One Fortune 500 financial services company spent three years trying to build a BI application that would access data from their business partners. The business partners are big banks spread all over the U.S. The effort failed, but they had to solve this problem, because it was a legal and regulatory necessity for them.

So, they had to do it with brute force. Basically, they had analysts logging into their business partners' web sites and business applications, and copying and pasting those data into Excel to deliver those reports.

Finally, we got in contact with them, and we solved that problem. Web data services can encapsulate or wrap the data silos that were residing with their business partners into services -- SOAP services, REST services, etc. -- and thereby get automated access to the data directly into the BI tool. So, the problem they tried to solve for three years could now be solved with data services, and is running really successfully in production today.

This is also where web data services technology comes into play. Who knows best what data they want? It's the analysts, right? But who delivers the data? It's the IT department.



Kobielus: Dana, before we go to the next question, I want to extend what Stefan said, because that's very important to understand this whole space. This new paradigm, where SOA is already here in advanced analytics, is enabled by mashup. I published a report recently called Mighty Mashups that talks about this trend.

You need two core things in your infrastructure to make this happen. One is data mashups. In the back end, in the infrastructure, you need to have orchestrated integration, transformations, consolidation, and joining among disparate data sets. Then, you expose those composite data objects as services through SOA.

Then, in the front end, you need to enable end users to have access to these composite data objects through a registry, or whatever you call it, that's integrated into the environments where the user actually does work, whether it's their browsers/portal, Excel, or Microsoft Office environment. So, it's the presentation mashup on the user front end, and data mashup -- a.k.a. composite data objects -- on the back end to make this vision a reality.

Gardner: So, what's been holding back this ability to use a variety of different data types, content types, and data services in relation to BI has been proprietary formats, high cost and complexity, laborious manual processes, perhaps even spreadsheets, and a little older way of presenting information.
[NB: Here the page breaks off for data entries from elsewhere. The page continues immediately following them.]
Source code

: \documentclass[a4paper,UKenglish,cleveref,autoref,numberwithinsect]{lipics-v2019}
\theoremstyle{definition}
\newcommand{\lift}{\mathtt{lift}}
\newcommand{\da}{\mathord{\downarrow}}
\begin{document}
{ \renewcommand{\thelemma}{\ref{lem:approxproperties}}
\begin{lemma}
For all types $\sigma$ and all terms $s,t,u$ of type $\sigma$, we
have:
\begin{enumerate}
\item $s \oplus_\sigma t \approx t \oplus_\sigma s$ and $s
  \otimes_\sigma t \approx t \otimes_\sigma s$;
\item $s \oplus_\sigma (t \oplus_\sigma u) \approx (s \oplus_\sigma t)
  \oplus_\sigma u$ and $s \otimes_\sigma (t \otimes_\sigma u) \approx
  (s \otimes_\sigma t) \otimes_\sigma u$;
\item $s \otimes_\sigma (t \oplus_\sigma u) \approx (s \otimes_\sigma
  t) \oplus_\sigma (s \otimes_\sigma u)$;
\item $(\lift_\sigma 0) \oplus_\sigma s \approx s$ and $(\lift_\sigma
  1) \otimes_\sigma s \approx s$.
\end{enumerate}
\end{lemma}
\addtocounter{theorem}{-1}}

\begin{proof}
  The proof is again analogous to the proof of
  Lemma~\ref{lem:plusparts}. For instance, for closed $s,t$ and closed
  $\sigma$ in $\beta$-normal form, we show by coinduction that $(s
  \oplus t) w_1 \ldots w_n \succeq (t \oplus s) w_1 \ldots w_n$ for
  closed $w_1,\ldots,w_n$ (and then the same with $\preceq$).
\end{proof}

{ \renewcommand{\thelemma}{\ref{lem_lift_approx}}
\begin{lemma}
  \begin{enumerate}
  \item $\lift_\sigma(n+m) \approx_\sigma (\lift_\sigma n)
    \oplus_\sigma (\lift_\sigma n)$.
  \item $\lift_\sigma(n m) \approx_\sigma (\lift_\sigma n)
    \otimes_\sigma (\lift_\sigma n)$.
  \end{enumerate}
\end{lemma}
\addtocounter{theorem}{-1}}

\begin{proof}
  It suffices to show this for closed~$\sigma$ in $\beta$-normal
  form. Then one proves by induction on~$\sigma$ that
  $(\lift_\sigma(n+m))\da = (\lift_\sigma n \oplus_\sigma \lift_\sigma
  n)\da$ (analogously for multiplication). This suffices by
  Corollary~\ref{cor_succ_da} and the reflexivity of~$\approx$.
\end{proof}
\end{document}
Is that fair, Stefan?

Andreasen: I think so, yes. This is also where web data services technology comes into play. Who knows best what data they want? It's the analysts, right? But who delivers the data? It's the IT department.

Tools are lacking

Today, the IT department often lacks tools to deliver those custom feeds that the line of business is asking for. But, with web data services, you can actually deliver these feeds. The data that IT is asking for is almost always data they already know, see, and work with in the business applications, with the business partners, etc. They work with the data. They see them in the browsers, but they cannot get the custom feeds. With the web data services product, IT can deliver those custom feeds in a very short time.

Let me use an example here again. This is a real story. Suppose I am the CEO of one of the largest network equipment manufacturers in the world. I am running a really complex business, where I need to understand the sales figures and the distribution model. I possibly have hundreds of different systems and variables I need to look at to run my business.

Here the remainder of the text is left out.